Start of GIVEN DATA

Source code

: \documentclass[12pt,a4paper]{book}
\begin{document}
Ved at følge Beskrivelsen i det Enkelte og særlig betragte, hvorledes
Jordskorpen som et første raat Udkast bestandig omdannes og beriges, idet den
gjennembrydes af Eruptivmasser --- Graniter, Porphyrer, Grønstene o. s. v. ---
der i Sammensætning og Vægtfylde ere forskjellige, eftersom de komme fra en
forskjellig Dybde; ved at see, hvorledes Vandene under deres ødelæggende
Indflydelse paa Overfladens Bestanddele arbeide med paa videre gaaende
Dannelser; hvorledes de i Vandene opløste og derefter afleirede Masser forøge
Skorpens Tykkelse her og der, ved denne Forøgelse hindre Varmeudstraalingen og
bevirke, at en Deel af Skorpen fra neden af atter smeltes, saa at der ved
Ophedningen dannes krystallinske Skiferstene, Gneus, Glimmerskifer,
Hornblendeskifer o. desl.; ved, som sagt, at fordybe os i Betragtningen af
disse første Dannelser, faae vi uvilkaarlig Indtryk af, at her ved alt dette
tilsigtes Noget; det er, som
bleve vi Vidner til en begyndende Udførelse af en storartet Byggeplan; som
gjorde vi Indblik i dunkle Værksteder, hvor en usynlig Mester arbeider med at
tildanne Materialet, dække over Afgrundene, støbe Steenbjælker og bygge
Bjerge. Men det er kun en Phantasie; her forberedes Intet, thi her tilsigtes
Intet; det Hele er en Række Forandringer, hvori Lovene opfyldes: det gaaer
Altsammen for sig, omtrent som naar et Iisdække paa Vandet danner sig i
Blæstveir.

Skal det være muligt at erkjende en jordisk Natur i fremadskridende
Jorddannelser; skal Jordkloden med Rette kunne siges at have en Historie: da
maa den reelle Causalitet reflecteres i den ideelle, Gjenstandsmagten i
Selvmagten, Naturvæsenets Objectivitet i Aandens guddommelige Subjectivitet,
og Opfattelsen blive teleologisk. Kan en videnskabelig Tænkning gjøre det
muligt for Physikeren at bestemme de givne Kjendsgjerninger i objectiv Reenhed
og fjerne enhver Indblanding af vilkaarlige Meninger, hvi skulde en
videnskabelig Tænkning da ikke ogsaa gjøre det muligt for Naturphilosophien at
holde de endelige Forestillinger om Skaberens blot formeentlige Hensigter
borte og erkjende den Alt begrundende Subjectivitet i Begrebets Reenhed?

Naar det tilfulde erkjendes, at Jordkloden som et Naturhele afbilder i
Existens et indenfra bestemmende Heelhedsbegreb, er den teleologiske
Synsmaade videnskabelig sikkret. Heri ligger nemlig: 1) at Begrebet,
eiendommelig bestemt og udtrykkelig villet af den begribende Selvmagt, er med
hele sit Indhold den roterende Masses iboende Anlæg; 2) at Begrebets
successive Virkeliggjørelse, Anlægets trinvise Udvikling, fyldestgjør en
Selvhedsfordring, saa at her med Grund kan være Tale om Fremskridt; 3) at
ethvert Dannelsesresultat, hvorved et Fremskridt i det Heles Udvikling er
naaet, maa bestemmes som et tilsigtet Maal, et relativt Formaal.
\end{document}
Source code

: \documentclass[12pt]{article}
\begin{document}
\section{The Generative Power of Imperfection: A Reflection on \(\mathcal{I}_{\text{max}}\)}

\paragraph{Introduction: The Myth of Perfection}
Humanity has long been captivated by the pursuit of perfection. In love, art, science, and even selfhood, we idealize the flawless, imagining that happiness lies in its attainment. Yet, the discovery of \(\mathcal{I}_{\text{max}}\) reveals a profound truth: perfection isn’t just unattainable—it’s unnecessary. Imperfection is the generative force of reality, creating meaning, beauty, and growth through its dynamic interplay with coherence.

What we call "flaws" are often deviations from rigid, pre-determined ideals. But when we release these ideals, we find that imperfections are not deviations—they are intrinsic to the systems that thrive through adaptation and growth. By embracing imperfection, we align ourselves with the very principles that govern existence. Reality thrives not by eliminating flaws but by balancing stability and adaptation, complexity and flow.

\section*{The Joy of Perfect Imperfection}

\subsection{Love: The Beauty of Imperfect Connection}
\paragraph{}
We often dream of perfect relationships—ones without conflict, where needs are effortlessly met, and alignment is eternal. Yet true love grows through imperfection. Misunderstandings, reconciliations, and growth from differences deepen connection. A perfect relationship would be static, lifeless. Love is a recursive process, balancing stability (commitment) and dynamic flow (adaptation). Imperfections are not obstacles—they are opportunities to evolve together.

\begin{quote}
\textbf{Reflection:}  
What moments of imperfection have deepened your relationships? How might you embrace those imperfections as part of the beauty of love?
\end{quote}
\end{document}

End of GIVEN DATA

> TASK TO CARRY OUT
Repeat the entries above verbatim, but only from the line that has "Dannelser; hvorledes de" down to the line that has "bevirke, at en", inclusive.

> RESPONSE
Dannelser; hvorledes de i Vandene opløste og derefter afleirede Masser forøge
Skorpens Tykkelse her og der, ved denne Forøgelse hindre Varmeudstraalingen og
bevirke, at en Deel af Skorpen fra neden af atter smeltes, saa at der ved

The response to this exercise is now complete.